Coming from a data background, I am very used to viewing and handling data in highly structured tables - and languages such as Python and R have dataframes which simulate this structure by way of dataframes which allow for very quick navigation and data manipulation. When looking at other popular languages things get a bit tricky though as tabular- style data structures aren’t as common.

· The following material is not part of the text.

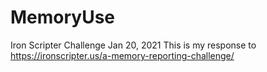# MemoryUse
Iron Scripter Challenge Jan 20, 2021
This is my response to https://ironscripter.us/a-memory-reporting-challenge/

Even less so in Ruby - so what have we got?
Well there’s your classic hash which gives you the ability to store a value with a key, like survey results:
favourite_star_wars = {'A New Hope': 16, 'The Empire Strikes Back': 18, 'Return of the Jedi':12 }
And we can return the result of a particular film like so:
ep_5_result = favourite_star_wars[:"The Empire Strikes Back"] => 18
However, what if we wanted to calculate something more aggregate? Like what is the average score across all films? Or we wanted to categorise the data by another dimension (like year of release?). It becomes unwieldy with just a hash.
By organising the data into an array of hashes (each hash representing a film) we have consistent keys across all our films ready for comparison.
favourite_star_wars =[ {'Title': 'A New Hope', 'Release Date': 1977, 'Score': 16 }, {'Title': 'The Empire Strikes Back', 'Release Date': 1980, 'Score': 18 }, {'Title': 'Return of the Jedi', 'Release Date': 1983, 'Score': 12 } ]
As our film titles are now values rather than keys it means we have to be a bit more
verbose if we want our score back for a film - using the array method select
to pick out the entire film listing and then finding the score:
ep_5 = favourite_star_wars.select{|film| film[:Title] == 'The Empire Strikes Back'}[0] => {'Title': 'The Empire Strikes Back', 'Release Date': 1980, 'Score': 18 } ep_5_result = ep_5[:Score] => 18
However it now means it becomes more manageable to do data manipulation as we can explicitly refer to what data we are selecting for each film and what we are doing with it:
scores = favourite_star_wars.map { |film| film[:Score] } => [16, 18, 12] average_result = scores.reduce(:+) / scores.size => 15
Hopefully by bundling up your data this way, you’ll have a much easier time playing with the data.